----- Task inputs -----

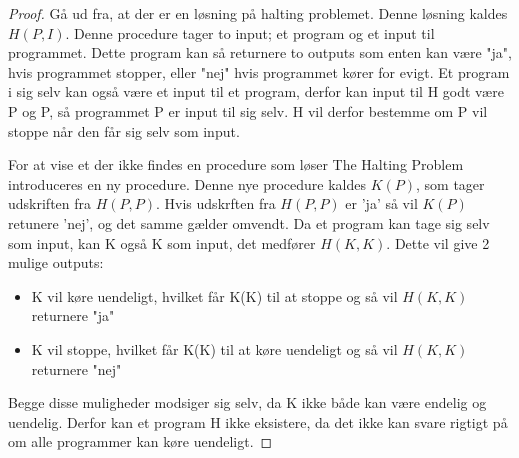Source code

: \begin{proof}
Gå ud fra, at der er en løsning på halting problemet. Denne løsning kaldes $H(P, I)$. Denne procedure tager to input; et program og et input til programmet. Dette program kan så returnere to outputs som enten kan være "ja", hvis programmet stopper, eller "nej" hvis programmet kører for evigt. 
Et program i sig selv kan også være et input til et program, derfor kan input til H godt være P og P, så programmet P er input til sig selv.
H vil derfor bestemme om P vil stoppe når den får sig selv som input.

For at vise et der ikke findes en procedure som løser The Halting Problem introduceres en ny procedure. 
Denne nye procedure kaldes $K(P)$, som tager udskriften fra $H(P,P)$.
Hvis udskrften fra $H(P,P)$ er 'ja' så vil $K(P)$ retunere 'nej', og det samme gælder omvendt.  
Da et program kan tage sig selv som input, kan K også K som input, det medfører $H(K,K)$. 
Dette vil give 2 mulige outputs:
\begin{itemize}
	\item K vil køre uendeligt, hvilket får K(K) til at stoppe og så vil $H(K,K)$ returnere "ja"
	\item  K vil stoppe, hvilket får K(K) til at køre uendeligt og så vil $H(K,K)$ returnere "nej"
\end{itemize}
Begge disse muligheder modsiger sig selv, da K ikke både kan være endelig og uendelig. Derfor kan et program H ikke eksistere, da det ikke kan svare rigtigt på om alle programmer kan køre uendeligt. 

\end{proof}
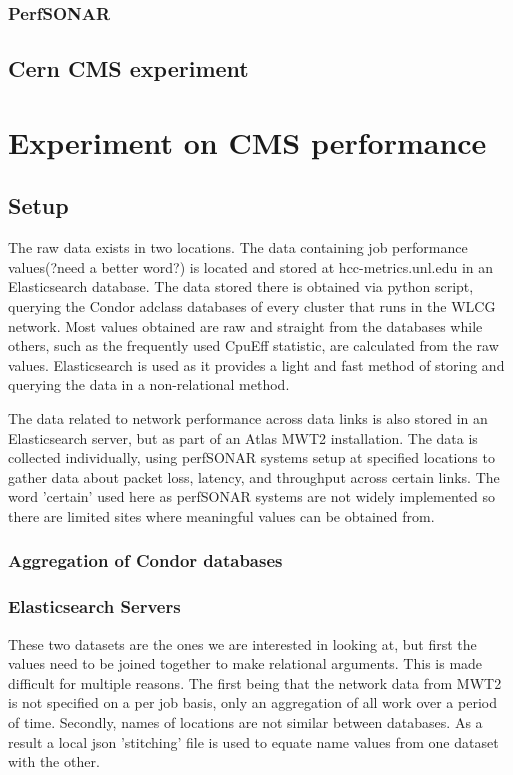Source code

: \documentclass[]{scrartcl}
\begin{document}
\subsubsection{PerfSONAR}
\subsection{Cern CMS experiment}

\section{Experiment on CMS performance}
\subsection{Setup}
The raw data exists in two locations. The data containing job performance values(?need a better word?) is located and stored at hcc-metrics.unl.edu in an Elasticsearch database. The data stored there is obtained via python script, querying the Condor adclass databases of every cluster that runs in the WLCG network. Most values obtained are raw and straight from the databases while others, such as the frequently used CpuEff statistic, are calculated from the raw values. Elasticsearch is used as it provides a light and fast method of storing and querying the data in a non-relational method.

The data related to network performance across data links is also stored in an Elasticsearch server, but as part of an Atlas MWT2 installation. The data is collected individually, using perfSONAR systems setup at specified locations to gather data about packet loss, latency, and throughput across certain links. The word 'certain' used here as perfSONAR systems are not widely implemented so there are limited sites where meaningful values can be obtained from.
\subsubsection{Aggregation of Condor databases}
\subsubsection{Elasticsearch Servers}
These two datasets are the ones we are interested in looking at, but first the values need to be joined together to make relational arguments. This is made difficult for multiple reasons. The first being that the network data from MWT2 is not specified on a per job basis, only an aggregation of all work over a period of time. Secondly, names of locations are not similar between databases. As a result a local json 'stitching' file is used to equate name values from one dataset with the other. 
\end{document}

-----

● Work instructions
Whatever the records hold apart from pictures should be repeated exactly.

● Your response
Source code

: \begin{proof}
Gå ud fra, at der er en løsning på halting problemet. Denne løsning kaldes $H(P, I)$. Denne procedure tager to input; et program og et input til programmet. Dette program kan så returnere to outputs som enten kan være "ja", hvis programmet stopper, eller "nej" hvis programmet kører for evigt. 
Et program i sig selv kan også være et input til et program, derfor kan input til H godt være P og P, så programmet P er input til sig selv.
H vil derfor bestemme om P vil stoppe når den får sig selv som input.

For at vise et der ikke findes en procedure som løser The Halting Problem introduceres en ny procedure. 
Denne nye procedure kaldes $K(P)$, som tager udskriften fra $H(P,P)$.
Hvis udskrften fra $H(P,P)$ er 'ja' så vil $K(P)$ retunere 'nej', og det samme gælder omvendt.  
Da et program kan tage sig selv som input, kan K også K som input, det medfører $H(K,K)$. 
Dette vil give 2 mulige outputs:
\begin{itemize}
	\item K vil køre uendeligt, hvilket får K(K) til at stoppe og så vil $H(K,K)$ returnere "ja"
	\item  K vil stoppe, hvilket får K(K) til at køre uendeligt og så vil $H(K,K)$ returnere "nej"
\end{itemize}
Begge disse muligheder modsiger sig selv, da K ikke både kan være endelig og uendelig. Derfor kan et program H ikke eksistere, da det ikke kan svare rigtigt på om alle programmer kan køre uendeligt. 

\end{proof}
Source code

: \documentclass[]{scrartcl}
\begin{document}
\subsubsection{PerfSONAR}
\subsection{Cern CMS experiment}

\section{Experiment on CMS performance}
\subsection{Setup}
The raw data exists in two locations. The data containing job performance values(?need a better word?) is located and stored at hcc-metrics.unl.edu in an Elasticsearch database. The data stored there is obtained via python script, querying the Condor adclass databases of every cluster that runs in the WLCG network. Most values obtained are raw and straight from the databases while others, such as the frequently used CpuEff statistic, are calculated from the raw values. Elasticsearch is used as it provides a light and fast method of storing and querying the data in a non-relational method.

The data related to network performance across data links is also stored in an Elasticsearch server, but as part of an Atlas MWT2 installation. The data is collected individually, using perfSONAR systems setup at specified locations to gather data about packet loss, latency, and throughput across certain links. The word 'certain' used here as perfSONAR systems are not widely implemented so there are limited sites where meaningful values can be obtained from.
\subsubsection{Aggregation of Condor databases}
\subsubsection{Elasticsearch Servers}
These two datasets are the ones we are interested in looking at, but first the values need to be joined together to make relational arguments. This is made difficult for multiple reasons. The first being that the network data from MWT2 is not specified on a per job basis, only an aggregation of all work over a period of time. Secondly, names of locations are not similar between databases. As a result a local json 'stitching' file is used to equate name values from one dataset with the other. 
\end{document}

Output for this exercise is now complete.